An article that my colleague Ankur Gupta and I wrote together, exploring the intersection of science fiction, artificial intelligence, wisdom, ethics, and religion, has appeared in a special issue of the journal Religions. The special issue is titled “So Say We All: Religion and Society in Science Fiction” and our article has the title “Writing a Moral Code: Algorithms for Ethical Reasoning by Humans and Machines.” Here’s the abstract:
The moral and ethical challenges of living in community pertain not only to the intersection of human beings one with another, but also our interactions with our machine creations. This article explores the philosophical and theological framework for reasoning and decision-making through the lens of science fiction, religion, and artificial intelligence (both real and imagined). In comparing the programming of autonomous machines with human ethical deliberation, we discover that both depend on a concrete ordering of priorities derived from a clearly defined value system.
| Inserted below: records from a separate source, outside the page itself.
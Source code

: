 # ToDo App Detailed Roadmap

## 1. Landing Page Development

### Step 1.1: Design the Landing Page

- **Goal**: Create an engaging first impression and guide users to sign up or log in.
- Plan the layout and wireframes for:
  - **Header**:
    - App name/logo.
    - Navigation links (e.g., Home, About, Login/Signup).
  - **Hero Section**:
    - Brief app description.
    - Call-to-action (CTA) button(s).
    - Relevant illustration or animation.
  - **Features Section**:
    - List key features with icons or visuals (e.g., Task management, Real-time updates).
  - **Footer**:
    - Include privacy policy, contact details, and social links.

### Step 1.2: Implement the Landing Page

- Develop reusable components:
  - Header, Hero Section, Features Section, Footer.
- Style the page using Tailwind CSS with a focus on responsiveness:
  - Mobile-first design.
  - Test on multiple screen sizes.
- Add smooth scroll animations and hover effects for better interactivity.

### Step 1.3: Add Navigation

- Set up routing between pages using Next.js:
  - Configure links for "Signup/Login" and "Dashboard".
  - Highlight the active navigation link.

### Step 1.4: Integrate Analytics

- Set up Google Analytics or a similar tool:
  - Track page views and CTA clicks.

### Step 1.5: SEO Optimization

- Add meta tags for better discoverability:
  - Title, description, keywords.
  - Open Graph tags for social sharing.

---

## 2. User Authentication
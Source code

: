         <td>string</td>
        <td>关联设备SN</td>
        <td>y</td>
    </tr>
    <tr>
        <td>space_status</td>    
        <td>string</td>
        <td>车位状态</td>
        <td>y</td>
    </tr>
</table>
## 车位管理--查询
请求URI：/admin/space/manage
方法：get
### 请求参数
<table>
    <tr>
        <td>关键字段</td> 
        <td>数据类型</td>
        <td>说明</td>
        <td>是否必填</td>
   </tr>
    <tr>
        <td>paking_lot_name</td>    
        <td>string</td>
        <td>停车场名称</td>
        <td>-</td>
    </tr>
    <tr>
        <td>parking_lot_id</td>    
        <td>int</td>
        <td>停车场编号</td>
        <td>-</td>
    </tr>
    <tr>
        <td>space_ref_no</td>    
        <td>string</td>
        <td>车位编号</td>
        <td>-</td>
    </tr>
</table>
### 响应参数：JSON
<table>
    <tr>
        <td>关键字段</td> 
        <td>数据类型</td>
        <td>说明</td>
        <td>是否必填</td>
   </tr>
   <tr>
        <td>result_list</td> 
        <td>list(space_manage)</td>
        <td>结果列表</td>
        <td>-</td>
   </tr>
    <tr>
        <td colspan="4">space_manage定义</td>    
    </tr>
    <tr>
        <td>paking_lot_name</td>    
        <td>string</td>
Visit the journal’s website to read the whole thing online or download the article in pdf format.
If the article seems too long to keep your interest, the XKCD cartoon below about Asimov’s Three Laws of Robotics sums up one crucial point that we explore. But I really do hope that the cartoon will whet your appetite to want to see what we do with it, rather than seeming acceptable as a substitute for reading it!
The journal, being open access online, makes articles available as soon as they are through the peer review and editing processes. Ours was the first through that process, and I’m eagerly looking forward to reading what the other contributions turn out to be!
Elsewhere online, you can explore some recent articles related to at least some aspects of these intersections, if not always quite as many of the threads as Ankur and I sought to incorporate:
An NSF grant to explore the ethics of driverless cars
Only a Game on self-braking cars (that’s the blog of the author of The Virtuous Cyborg, where you’ll find more on this subject)
Saving ignorance from AI in Nautilus
New Humanist on AI and common sense
Vox and IO9 on woke droids and more from the Star Wars universe
David Brin on science fiction scenarios
Catholic thinkers on the ethics of artificial intelligence
Gillian Whitaker shared the authors contributing to a collection themed around AI and robots
https://geekdomhouse.com/android-soup-for-the-soul-how-robots-model-humanity/
http://speculativefaith.lorehaven.com/imago-hominis/
In the European Union, the decision was made recently to recognize robots as persons – in the same sense that corporations can be persons before the law.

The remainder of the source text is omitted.